### Rendered images with source text
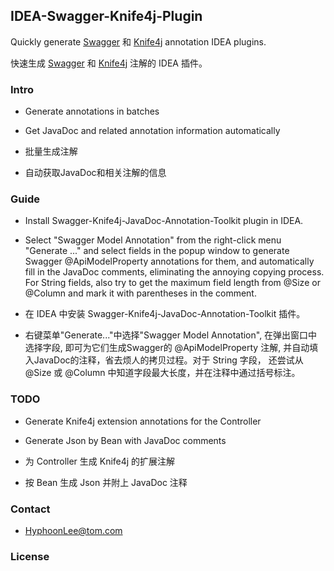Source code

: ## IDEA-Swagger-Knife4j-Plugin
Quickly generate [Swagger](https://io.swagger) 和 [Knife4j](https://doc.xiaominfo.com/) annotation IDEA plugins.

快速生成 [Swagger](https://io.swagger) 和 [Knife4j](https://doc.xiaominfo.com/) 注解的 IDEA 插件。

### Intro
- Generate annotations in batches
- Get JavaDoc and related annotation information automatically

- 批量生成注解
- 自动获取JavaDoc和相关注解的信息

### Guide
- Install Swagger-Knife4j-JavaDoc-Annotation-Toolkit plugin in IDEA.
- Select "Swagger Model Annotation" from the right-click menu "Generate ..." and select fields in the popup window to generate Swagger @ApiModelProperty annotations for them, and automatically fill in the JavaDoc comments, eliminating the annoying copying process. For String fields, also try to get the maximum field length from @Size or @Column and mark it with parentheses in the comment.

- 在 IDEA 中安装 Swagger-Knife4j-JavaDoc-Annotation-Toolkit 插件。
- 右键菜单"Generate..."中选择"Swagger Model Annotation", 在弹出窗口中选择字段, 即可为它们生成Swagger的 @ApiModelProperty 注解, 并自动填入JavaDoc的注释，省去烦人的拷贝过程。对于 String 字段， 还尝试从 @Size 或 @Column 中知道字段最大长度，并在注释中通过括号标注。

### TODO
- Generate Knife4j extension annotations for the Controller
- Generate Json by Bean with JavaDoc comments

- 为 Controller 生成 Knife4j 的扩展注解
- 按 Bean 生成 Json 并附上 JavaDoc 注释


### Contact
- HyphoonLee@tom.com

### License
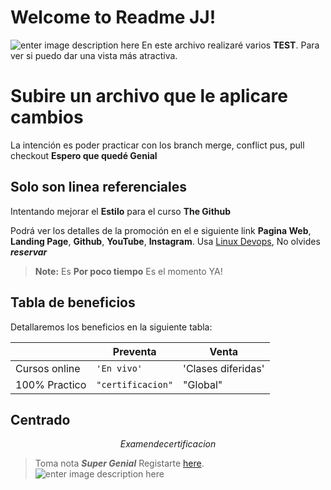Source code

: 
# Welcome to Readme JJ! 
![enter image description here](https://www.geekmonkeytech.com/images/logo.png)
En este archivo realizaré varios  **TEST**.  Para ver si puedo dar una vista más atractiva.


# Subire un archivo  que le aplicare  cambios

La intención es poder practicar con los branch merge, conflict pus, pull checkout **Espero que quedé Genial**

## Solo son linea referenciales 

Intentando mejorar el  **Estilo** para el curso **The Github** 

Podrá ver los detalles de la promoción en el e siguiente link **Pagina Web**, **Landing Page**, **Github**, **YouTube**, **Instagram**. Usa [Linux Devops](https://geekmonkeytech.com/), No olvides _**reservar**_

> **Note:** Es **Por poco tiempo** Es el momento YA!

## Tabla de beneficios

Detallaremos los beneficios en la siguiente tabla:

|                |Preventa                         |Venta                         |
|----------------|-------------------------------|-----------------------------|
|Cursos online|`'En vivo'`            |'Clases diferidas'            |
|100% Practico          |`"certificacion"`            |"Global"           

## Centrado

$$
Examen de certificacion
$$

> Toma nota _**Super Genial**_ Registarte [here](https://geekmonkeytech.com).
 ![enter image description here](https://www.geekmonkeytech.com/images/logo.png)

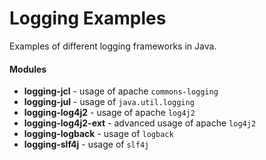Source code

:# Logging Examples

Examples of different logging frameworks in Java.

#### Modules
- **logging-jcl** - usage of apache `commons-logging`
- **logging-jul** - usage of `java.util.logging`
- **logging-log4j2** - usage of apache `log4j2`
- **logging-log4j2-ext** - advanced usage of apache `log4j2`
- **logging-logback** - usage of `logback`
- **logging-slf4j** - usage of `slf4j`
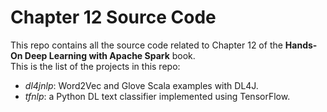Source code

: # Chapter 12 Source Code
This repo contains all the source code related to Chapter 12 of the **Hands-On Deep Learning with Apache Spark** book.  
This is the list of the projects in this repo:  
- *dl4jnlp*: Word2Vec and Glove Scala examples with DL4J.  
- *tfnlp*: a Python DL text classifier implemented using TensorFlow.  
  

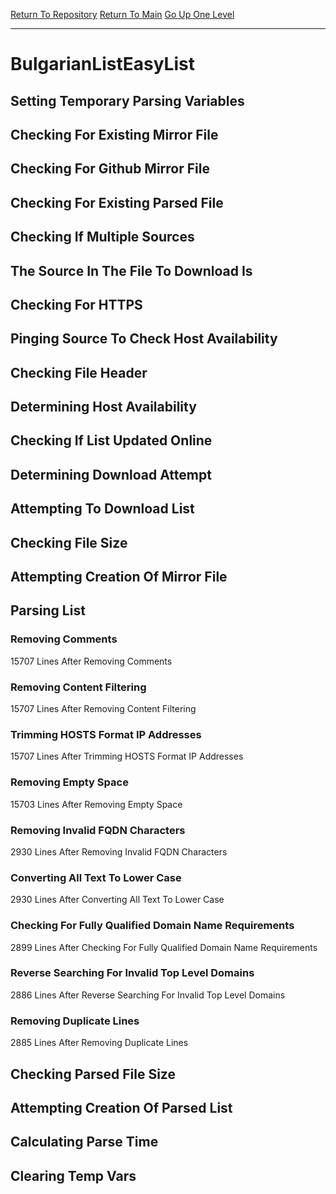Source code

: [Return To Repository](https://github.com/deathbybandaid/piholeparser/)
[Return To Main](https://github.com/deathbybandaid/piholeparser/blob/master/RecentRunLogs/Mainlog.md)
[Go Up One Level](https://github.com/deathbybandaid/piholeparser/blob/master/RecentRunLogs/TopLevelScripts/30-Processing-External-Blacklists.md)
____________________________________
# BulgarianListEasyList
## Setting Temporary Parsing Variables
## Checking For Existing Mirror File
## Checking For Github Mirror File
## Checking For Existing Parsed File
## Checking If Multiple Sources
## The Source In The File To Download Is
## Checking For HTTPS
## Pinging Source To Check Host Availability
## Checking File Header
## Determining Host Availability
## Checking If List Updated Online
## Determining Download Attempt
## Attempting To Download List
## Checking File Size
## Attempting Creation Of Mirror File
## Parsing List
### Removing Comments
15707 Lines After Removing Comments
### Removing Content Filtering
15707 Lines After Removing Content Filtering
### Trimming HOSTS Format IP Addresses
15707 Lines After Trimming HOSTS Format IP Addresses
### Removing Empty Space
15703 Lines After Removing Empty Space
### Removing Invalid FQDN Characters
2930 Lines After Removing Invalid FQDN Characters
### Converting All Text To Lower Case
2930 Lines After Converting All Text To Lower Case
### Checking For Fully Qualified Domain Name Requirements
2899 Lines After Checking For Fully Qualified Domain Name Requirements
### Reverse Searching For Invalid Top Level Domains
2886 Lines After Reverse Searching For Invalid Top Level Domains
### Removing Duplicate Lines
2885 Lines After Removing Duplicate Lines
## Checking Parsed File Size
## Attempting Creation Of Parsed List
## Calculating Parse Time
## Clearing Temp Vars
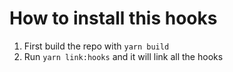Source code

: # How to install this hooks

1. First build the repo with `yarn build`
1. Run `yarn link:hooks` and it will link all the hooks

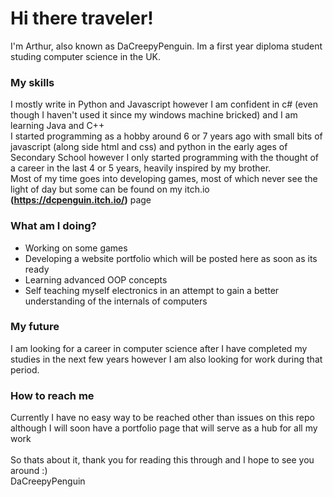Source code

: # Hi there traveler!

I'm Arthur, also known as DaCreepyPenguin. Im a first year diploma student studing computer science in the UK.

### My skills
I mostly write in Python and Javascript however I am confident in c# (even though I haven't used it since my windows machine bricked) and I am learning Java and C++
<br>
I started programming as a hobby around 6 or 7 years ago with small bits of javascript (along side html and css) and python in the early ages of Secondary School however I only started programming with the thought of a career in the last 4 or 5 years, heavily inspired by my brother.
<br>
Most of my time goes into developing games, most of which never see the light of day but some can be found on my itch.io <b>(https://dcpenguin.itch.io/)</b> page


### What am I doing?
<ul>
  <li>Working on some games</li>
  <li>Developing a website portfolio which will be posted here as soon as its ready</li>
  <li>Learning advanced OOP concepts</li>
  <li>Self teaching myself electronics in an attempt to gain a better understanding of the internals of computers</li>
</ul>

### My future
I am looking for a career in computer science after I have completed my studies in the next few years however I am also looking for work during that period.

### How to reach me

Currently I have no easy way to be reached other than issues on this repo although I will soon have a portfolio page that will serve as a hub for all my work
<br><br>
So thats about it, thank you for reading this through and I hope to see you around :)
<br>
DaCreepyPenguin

### Work order
Pictures are to be left out; all else in the entries above is to be quoted exactly.

### Written answer
Source code

: ## IDEA-Swagger-Knife4j-Plugin
Quickly generate [Swagger](https://io.swagger) 和 [Knife4j](https://doc.xiaominfo.com/) annotation IDEA plugins.

快速生成 [Swagger](https://io.swagger) 和 [Knife4j](https://doc.xiaominfo.com/) 注解的 IDEA 插件。

### Intro
- Generate annotations in batches
- Get JavaDoc and related annotation information automatically

- 批量生成注解
- 自动获取JavaDoc和相关注解的信息

### Guide
- Install Swagger-Knife4j-JavaDoc-Annotation-Toolkit plugin in IDEA.
- Select "Swagger Model Annotation" from the right-click menu "Generate ..." and select fields in the popup window to generate Swagger @ApiModelProperty annotations for them, and automatically fill in the JavaDoc comments, eliminating the annoying copying process. For String fields, also try to get the maximum field length from @Size or @Column and mark it with parentheses in the comment.

- 在 IDEA 中安装 Swagger-Knife4j-JavaDoc-Annotation-Toolkit 插件。
- 右键菜单"Generate..."中选择"Swagger Model Annotation", 在弹出窗口中选择字段, 即可为它们生成Swagger的 @ApiModelProperty 注解, 并自动填入JavaDoc的注释，省去烦人的拷贝过程。对于 String 字段， 还尝试从 @Size 或 @Column 中知道字段最大长度，并在注释中通过括号标注。

### TODO
- Generate Knife4j extension annotations for the Controller
- Generate Json by Bean with JavaDoc comments

- 为 Controller 生成 Knife4j 的扩展注解
- 按 Bean 生成 Json 并附上 JavaDoc 注释


### Contact
- HyphoonLee@tom.com

### License
Source code

: 
# Welcome to Readme JJ! 
![enter image description here](https://www.geekmonkeytech.com/images/logo.png)
En este archivo realizaré varios  **TEST**.  Para ver si puedo dar una vista más atractiva.


# Subire un archivo  que le aplicare  cambios

La intención es poder practicar con los branch merge, conflict pus, pull checkout **Espero que quedé Genial**

## Solo son linea referenciales 

Intentando mejorar el  **Estilo** para el curso **The Github** 

Podrá ver los detalles de la promoción en el e siguiente link **Pagina Web**, **Landing Page**, **Github**, **YouTube**, **Instagram**. Usa [Linux Devops](https://geekmonkeytech.com/), No olvides _**reservar**_

> **Note:** Es **Por poco tiempo** Es el momento YA!

## Tabla de beneficios

Detallaremos los beneficios en la siguiente tabla:

|                |Preventa                         |Venta                         |
|----------------|-------------------------------|-----------------------------|
|Cursos online|`'En vivo'`            |'Clases diferidas'            |
|100% Practico          |`"certificacion"`            |"Global"           

## Centrado

$$
Examen de certificacion
$$

> Toma nota _**Super Genial**_ Registarte [here](https://geekmonkeytech.com).
 ![enter image description here](https://www.geekmonkeytech.com/images/logo.png)

Source code

:# Logging Examples

Examples of different logging frameworks in Java.

#### Modules
- **logging-jcl** - usage of apache `commons-logging`
- **logging-jul** - usage of `java.util.logging`
- **logging-log4j2** - usage of apache `log4j2`
- **logging-log4j2-ext** - advanced usage of apache `log4j2`
- **logging-logback** - usage of `logback`
- **logging-slf4j** - usage of `slf4j`
Source code

: # Chapter 12 Source Code
This repo contains all the source code related to Chapter 12 of the **Hands-On Deep Learning with Apache Spark** book.  
This is the list of the projects in this repo:  
- *dl4jnlp*: Word2Vec and Glove Scala examples with DL4J.  
- *tfnlp*: a Python DL text classifier implemented using TensorFlow.  
  

Source code

: [Return To Repository](https://github.com/deathbybandaid/piholeparser/)
[Return To Main](https://github.com/deathbybandaid/piholeparser/blob/master/RecentRunLogs/Mainlog.md)
[Go Up One Level](https://github.com/deathbybandaid/piholeparser/blob/master/RecentRunLogs/TopLevelScripts/30-Processing-External-Blacklists.md)
____________________________________
# BulgarianListEasyList
## Setting Temporary Parsing Variables
## Checking For Existing Mirror File
## Checking For Github Mirror File
## Checking For Existing Parsed File
## Checking If Multiple Sources
## The Source In The File To Download Is
## Checking For HTTPS
## Pinging Source To Check Host Availability
## Checking File Header
## Determining Host Availability
## Checking If List Updated Online
## Determining Download Attempt
## Attempting To Download List
## Checking File Size
## Attempting Creation Of Mirror File
## Parsing List
### Removing Comments
15707 Lines After Removing Comments
### Removing Content Filtering
15707 Lines After Removing Content Filtering
### Trimming HOSTS Format IP Addresses
15707 Lines After Trimming HOSTS Format IP Addresses
### Removing Empty Space
15703 Lines After Removing Empty Space
### Removing Invalid FQDN Characters
2930 Lines After Removing Invalid FQDN Characters
### Converting All Text To Lower Case
2930 Lines After Converting All Text To Lower Case
### Checking For Fully Qualified Domain Name Requirements
2899 Lines After Checking For Fully Qualified Domain Name Requirements
### Reverse Searching For Invalid Top Level Domains
2886 Lines After Reverse Searching For Invalid Top Level Domains
### Removing Duplicate Lines
2885 Lines After Removing Duplicate Lines
## Checking Parsed File Size
## Attempting Creation Of Parsed List
## Calculating Parse Time
## Clearing Temp Vars
Source code

: # How to install this hooks

1. First build the repo with `yarn build`
1. Run `yarn link:hooks` and it will link all the hooks

Source code

: # Hi there traveler!

I'm Arthur, also known as DaCreepyPenguin. Im a first year diploma student studing computer science in the UK.

### My skills
I mostly write in Python and Javascript however I am confident in c# (even though I haven't used it since my windows machine bricked) and I am learning Java and C++
<br>
I started programming as a hobby around 6 or 7 years ago with small bits of javascript (along side html and css) and python in the early ages of Secondary School however I only started programming with the thought of a career in the last 4 or 5 years, heavily inspired by my brother.
<br>
Most of my time goes into developing games, most of which never see the light of day but some can be found on my itch.io <b>(https://dcpenguin.itch.io/)</b> page


### What am I doing?
<ul>
  <li>Working on some games</li>
  <li>Developing a website portfolio which will be posted here as soon as its ready</li>
  <li>Learning advanced OOP concepts</li>
  <li>Self teaching myself electronics in an attempt to gain a better understanding of the internals of computers</li>
</ul>

### My future
I am looking for a career in computer science after I have completed my studies in the next few years however I am also looking for work during that period.

### How to reach me

Currently I have no easy way to be reached other than issues on this repo although I will soon have a portfolio page that will serve as a hub for all my work
<br><br>
So thats about it, thank you for reading this through and I hope to see you around :)
<br>
DaCreepyPenguin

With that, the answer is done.